--- EXERCISE DESCRIPTION ---
How many of the lines below contain "sono"? Reply with only that figure.

--- DATASET ---

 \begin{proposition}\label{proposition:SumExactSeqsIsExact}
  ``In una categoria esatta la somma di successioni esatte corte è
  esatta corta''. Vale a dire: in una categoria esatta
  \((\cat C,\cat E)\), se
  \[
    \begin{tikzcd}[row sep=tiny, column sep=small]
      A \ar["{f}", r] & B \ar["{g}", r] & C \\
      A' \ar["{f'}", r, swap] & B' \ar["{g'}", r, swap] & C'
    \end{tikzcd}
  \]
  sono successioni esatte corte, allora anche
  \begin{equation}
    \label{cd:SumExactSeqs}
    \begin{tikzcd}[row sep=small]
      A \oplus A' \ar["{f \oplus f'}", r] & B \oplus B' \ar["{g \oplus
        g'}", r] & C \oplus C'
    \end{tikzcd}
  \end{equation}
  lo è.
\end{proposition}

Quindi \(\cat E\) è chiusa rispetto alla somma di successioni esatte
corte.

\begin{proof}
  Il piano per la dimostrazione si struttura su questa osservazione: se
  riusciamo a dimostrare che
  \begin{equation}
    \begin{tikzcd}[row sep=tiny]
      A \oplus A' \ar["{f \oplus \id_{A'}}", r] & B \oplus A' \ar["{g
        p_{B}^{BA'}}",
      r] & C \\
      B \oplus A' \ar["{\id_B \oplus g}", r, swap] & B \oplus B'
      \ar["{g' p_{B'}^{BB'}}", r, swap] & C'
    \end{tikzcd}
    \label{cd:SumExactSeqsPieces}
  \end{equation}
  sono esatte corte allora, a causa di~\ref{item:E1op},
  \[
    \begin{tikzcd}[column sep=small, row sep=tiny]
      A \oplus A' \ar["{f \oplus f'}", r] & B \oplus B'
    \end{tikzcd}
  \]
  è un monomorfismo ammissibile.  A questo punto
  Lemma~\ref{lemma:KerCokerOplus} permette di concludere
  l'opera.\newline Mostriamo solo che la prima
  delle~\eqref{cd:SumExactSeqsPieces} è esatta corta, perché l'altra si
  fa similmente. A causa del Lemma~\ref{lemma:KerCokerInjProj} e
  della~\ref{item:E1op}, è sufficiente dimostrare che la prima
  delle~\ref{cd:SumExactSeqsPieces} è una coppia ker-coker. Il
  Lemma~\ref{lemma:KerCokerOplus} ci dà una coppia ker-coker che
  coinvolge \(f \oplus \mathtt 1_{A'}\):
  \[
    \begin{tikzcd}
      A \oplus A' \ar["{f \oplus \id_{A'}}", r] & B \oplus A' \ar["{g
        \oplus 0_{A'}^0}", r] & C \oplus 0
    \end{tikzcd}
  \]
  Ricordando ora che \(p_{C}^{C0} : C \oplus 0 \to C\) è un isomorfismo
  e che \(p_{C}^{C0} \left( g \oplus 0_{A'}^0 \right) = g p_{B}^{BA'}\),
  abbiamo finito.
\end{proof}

--- SOLUTION BELOW ---
2